On sait depuis l’avènement de l’ère spatiale que la relation entre l’activité solaire et l’étendue et l’intensité des aurores polaires sur Terre s’établit par l’intermédiaire du plasma et du champ magnétique du vent solaire. L’interaction entre le vent solaire et la magnétosphère a lieu à la frontière entre les lignes de champ magnétique terrestre fermées et celles qui sont ouvertes sur le milieu interplanétaire. Cette interaction prend la forme de reconnections magnétiques entre les champs terrestre et solaire. Il en résulte une activité magnétosphérique - et donc une activité aurorale - permanente, d’assez faible niveau, située essentiellement du côté nuit. Lorsque l’arrivée d’un choc interplanétaire comprime brutalement la magnétosphère, l’équilibre du plasma magnétosphérique est affecté, et les précipitations de particules chargées énergétiques s’intensifient et s’étendent vers les basses latitudes : c’est un orage géomagnétique accompagné d’aurores très brillantes et très étendues. On connait aussi depuis les missions Voyager l’existence d’aurores permanentes sur les planètes (magnétisées) Jupiter, Saturne, Uranus et Neptune, et on sait qu’elles sont fortement corrélées aux fluctuations de vitesse, densité et pression du vent solaire. Mais on n’avait jamais pu jusqu’ici observer directement l’équivalent d’un orage géomagnétique en réponse au passage d’un choc interplanétaire. On ignorait donc si un choc garde intactes ses propriétés d’interaction avec les magnétosphères lors de sa propagation à travers le système solaire, et si la nature de l’interaction est la même pour toutes les planètes magnétisées.
Depuis 1992 pour Jupiter, et 1996 pour Saturne, R. Prangé et L. Pallier observent les aurores planétaires avec le télescope spatial Hubble (HST). Les images prises en ultraviolet lointain à très haute résolution spatiale (1 pixel 75 km sur le disque de Jupiter et 150 km sur celui de Saturne) permettent une étude très précise de la morphologie des aurores et de sa variabilité. Les aurores de Saturne obtenues pendant plusieurs années se sont révélées assez simples, consistant en un anneau brillant autour de chaque pôle (comme sur le Terre) avec une asymétrie matin-soir en latitude et en intensité. Le 7 décembre 2000 par contre, cet anneau, plus intense qu’à l’habitude, se double d’une région active très brillante à plus haute latitude sur la calotte polaire. Le lendemain, tout est rentré dans l’ordre (figure 1). On soupçonne alors qu’il s’agit de la première observation d’un orage magnétique sur Saturne.
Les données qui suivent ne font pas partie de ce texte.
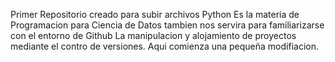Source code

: Primer Repositorio creado para subir archivos Python 
Es la materia de Programacion para Ciencia de Datos
tambien nos servira para familiarizarse con el entorno de Github 
La manipulacion y alojamiento de  proyectos mediante el contro de versiones.
Aqui comienza una pequeña modifiacion.

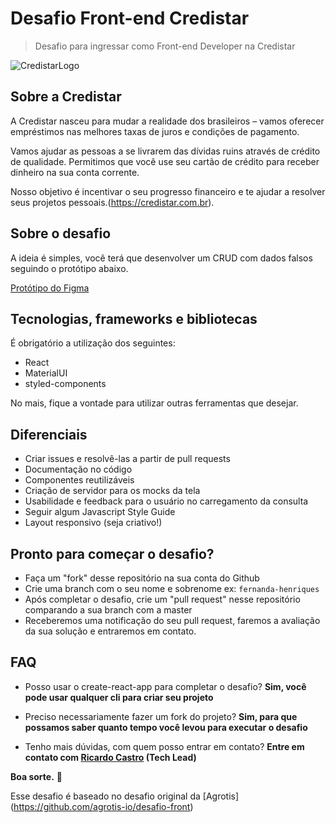 # Desafio Front-end Credistar

> Desafio para ingressar como Front-end Developer na Credistar

![CredistarLogo](https://credistar.com.br/wp-content/uploads/2020/09/fundo-branco.png "Credistar Logo")

## Sobre a Credistar

A Credistar nasceu para mudar a realidade dos brasileiros – vamos oferecer empréstimos nas melhores taxas de juros e condições de pagamento.

Vamos ajudar as pessoas a se livrarem das dívidas ruins através de crédito de qualidade. Permitimos que você use seu cartão de crédito para receber dinheiro na sua conta corrente.

Nosso objetivo é incentivar o seu progresso financeiro e te ajudar a resolver seus projetos pessoais.(https://credistar.com.br).

## Sobre o desafio

A ideia é simples, você terá que desenvolver um CRUD com dados falsos seguindo o protótipo abaixo.

[Protótipo do Figma](https://www.figma.com/file/hIW6PYb1QZmckvukXiYaAu/Prot%C3%B3tipo-teste-Front-end?node-id=0%3A1)

## Tecnologias, frameworks e bibliotecas

É obrigatório a utilização dos seguintes:

- React
- MaterialUI
- styled-components

No mais, fique a vontade para utilizar outras ferramentas que desejar.

## Diferenciais

- Criar issues e resolvê-las a partir de pull requests
- Documentação no código
- Componentes reutilizáveis
- Criação de servidor para os mocks da tela
- Usabilidade e feedback para o usuário no carregamento da consulta
- Seguir algum Javascript Style Guide
- Layout responsivo (seja criativo!)

## Pronto para começar o desafio?

- Faça um "fork" desse repositório na sua conta do Github
- Crie uma branch com o seu nome e sobrenome ex: `fernanda-henriques`
- Após completar o desafio, crie um "pull request" nesse repositório comparando a sua branch com a master
- Receberemos uma notificação do seu pull request, faremos a avaliação da sua solução e entraremos em contato.

## FAQ

- Posso usar o create-react-app para completar o desafio?
  **Sim, você pode usar qualquer cli para criar seu projeto**
- Preciso necessariamente fazer um fork do projeto?
  **Sim, para que possamos saber quanto tempo você levou para executar o desafio**

- Tenho mais dúvidas, com quem posso entrar em contato?
  **Entre em contato com [Ricardo Castro](https://github.com/Lorenhaim) (Tech Lead)**

**Boa sorte.** 🚀


Esse desafio é baseado no desafio original da [Agrotis] (https://github.com/agrotis-io/desafio-front)
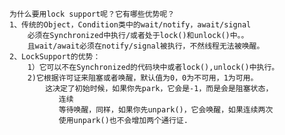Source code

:    为什么要用lock support呢？它有哪些优势呢？
    1、传统的Object，Condition类中的wait/notify，await/signal
        必须在Synchronized中执行/或者处于lock()和unlock()中。。
        且wait/await必须在notify/signal被执行，不然线程无法被唤醒。
    2、LockSupport的优势：
        1）它可以不在Synchronized的代码块中或者lock(),unlock()中执行。
        2)它根据许可证来阻塞或者唤醒，默认值为0，0为不可用，1为可用。
            这决定了初始时候，如果你先park，它会是-1，而是会是阻塞状态，
               连续
               等待唤醒，同样，如果你先unpark()，它会唤醒，如果连续两次
               使用unpark()也不会增加两个通行证.

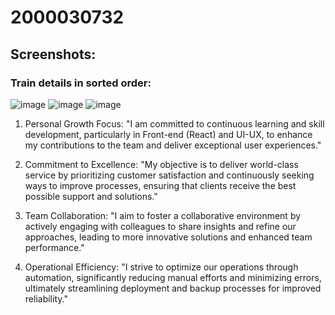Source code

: # 2000030732
## Screenshots:
### Train details in sorted order:
![image](https://github.com/NunnaVamsiKrishna/2000030732/assets/89993455/07f37566-9483-48c5-903d-ba9bce8883ba)
![image](https://github.com/NunnaVamsiKrishna/2000030732/assets/89993455/02a2d1c1-d4f8-4487-bd4f-62eb7c673894)
![image](https://github.com/NunnaVamsiKrishna/2000030732/assets/89993455/ccfca76a-ac2f-4ef9-ba9a-4d0466c7ed2a)
1. Personal Growth Focus:
"I am committed to continuous learning and skill development, particularly in Front-end (React) and UI-UX, to enhance my contributions to the team and deliver exceptional user experiences."


2. Commitment to Excellence:
"My objective is to deliver world-class service by prioritizing customer satisfaction and continuously seeking ways to improve processes, ensuring that clients receive the best possible support and solutions."


3. Team Collaboration:
"I aim to foster a collaborative environment by actively engaging with colleagues to share insights and refine our approaches, leading to more innovative solutions and enhanced team performance."


4. Operational Efficiency:
"I strive to optimize our operations through automation, significantly reducing manual efforts and minimizing errors, ultimately streamlining deployment and backup processes for improved reliability."
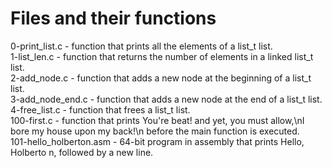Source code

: <h1> Files and their functions </h1>
<p>
0-print_list.c - function that prints all the elements of a list_t list.<br>
1-list_len.c - function that returns the number of elements in a linked list_t
list.<br>
2-add_node.c - function that adds a new node at the beginning of a list_t
list.<br>
3-add_node_end.c - function that adds a new node at the end of a list_t
list.<br>
4-free_list.c - function that frees a list_t list.<br>
100-first.c - function that prints You're beat! and yet, you must allow,\nI bore
my house upon my back!\n before the main function is executed.<br>
101-hello_holberton.asm - 64-bit program in assembly that prints Hello, Holberto
n, followed by a new line.<br>
</p>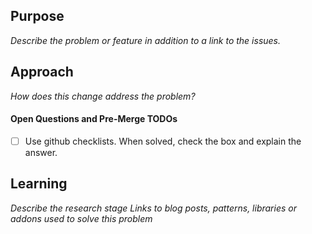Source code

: ## Purpose
_Describe the problem or feature in addition to a link to the issues._
## Approach
_How does this change address the problem?_
#### Open Questions and Pre-Merge TODOs
- [ ] Use github checklists. When solved, check the box and explain the answer.
## Learning
_Describe the research stage_
_Links to blog posts, patterns, libraries or addons used to solve this problem_
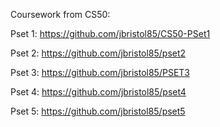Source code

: Coursework from CS50:

Pset 1: https://github.com/jbristol85/CS50-PSet1

Pset 2: https://github.com/jbristol85/pset2

Pset 3: https://github.com/jbristol85/PSET3

Pset 4: https://github.com/jbristol85/pset4

Pset 5: https://github.com/jbristol85/pset5
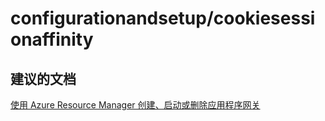 <properties
    pageTitle="configurationandsetup/cookiesessionaffinity"
    description="configurationandsetup/cookiesessionaffinity"
    service="microsoft.network"
    resource="applicationgateways"
    authors="radwiv"
    displayOrder=""
    selfHelpType="generic"
    supportTopicIds="32582832"
    resourceTags=""
    productPesIds="15922"
    cloudEnvironments="public"
/>


# <a name="configurationandsetupcookiesessionaffinity"></a>configurationandsetup/cookiesessionaffinity

## <a name="recommended-documents"></a>**建议的文档**

[使用 Azure Resource Manager 创建、启动或删除应用程序网关](https://docs.microsoft.com/azure/application-gateway/application-gateway-create-gateway-arm)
Mais aucune sonde spatiale ne se trouve alors à proximité immédiate de Saturne pour y mesurer l’état du vent solaire et confirmer cette hypothèse.

Épaulée par un collègue américain qui développe un code magnétohydrodynamique (MHD) de propagation du vent solaire depuis la Terre jusqu’à plusieurs UA, l’équipe du LESIA tire parti de la conjonction planétaire exceptionnelle au moment de ces observations : le Soleil, la Terre, Jupiter et Saturne étaient alors presque alignés, et des mesures des paramètres du vent solaires ont été réalisées un peu en amont de Jupiter par la sonde Cassini (en route vers Saturne). Le "même vent solaire" rencontrait donc successivement les trois planètes, comme le montre le graphe ci-contre, et la validité du modéle MHD pouvait être testée en comparant ses extrapolations aux mesures faites par Cassini à 5 UA du Soleil. Les conclusions sont résumées par la figure 2 : une série de d’éjections de matière coronale solaire (CME) observée par SOHO a généré une série de chocs dans le vent solaire, mesurés deux jours plus tard par WIND et ACE près de la Terre. A la distance de Jupiter, après 15 jours de propagation, ces chocs fusionnent en un choc plus étendu (comme simulé par le code MHD et mesuré par Cassini). Un mois plus tard, ce choc atteint Saturne au moment de la violente perturbation aurorale, dont la nature d’orage magnétique est ainsi démontrée. La colonne de gauche de la figure 2 montre aussi que des orages magnétiques ont été déclenchés sur chacune des trois planètes successivement lors de l’interaction de ce choc avec leur magnétosphère. Enfin, on note des ressemblances entre les réponses aurorales de la Terre et de Saturne (intensification des aurores côté nuit, activation de lignes de champ magnétique ouvertes), mais aussi des différences (pas d’expansion de l’ovale auroral de Saturne, et asymétrie matin-soir) qui portent la signature des processus de couplage propre à chaque planète. On attend maintenant de la mission Cassini, en orbite autour de Saturne, une moisson de nouvelles données qui permettront de comprendre plus complètement les interactions vent solaire / magnétosphères planétaires à l’échelle du système solaire.
Référence
- An interplanetary shock traced by planetary auroral storms from the Sun to Saturn Renée Prangé, Laurent Pallier, Kenneth C. Hansen, Russ Howard, Angelos Vourlidas, Régis Courtin & Chris Parkinson Nature 432, 78 (2004) 4 November
Contact
- Renée Prangé (Observatoire de Paris, LESIA)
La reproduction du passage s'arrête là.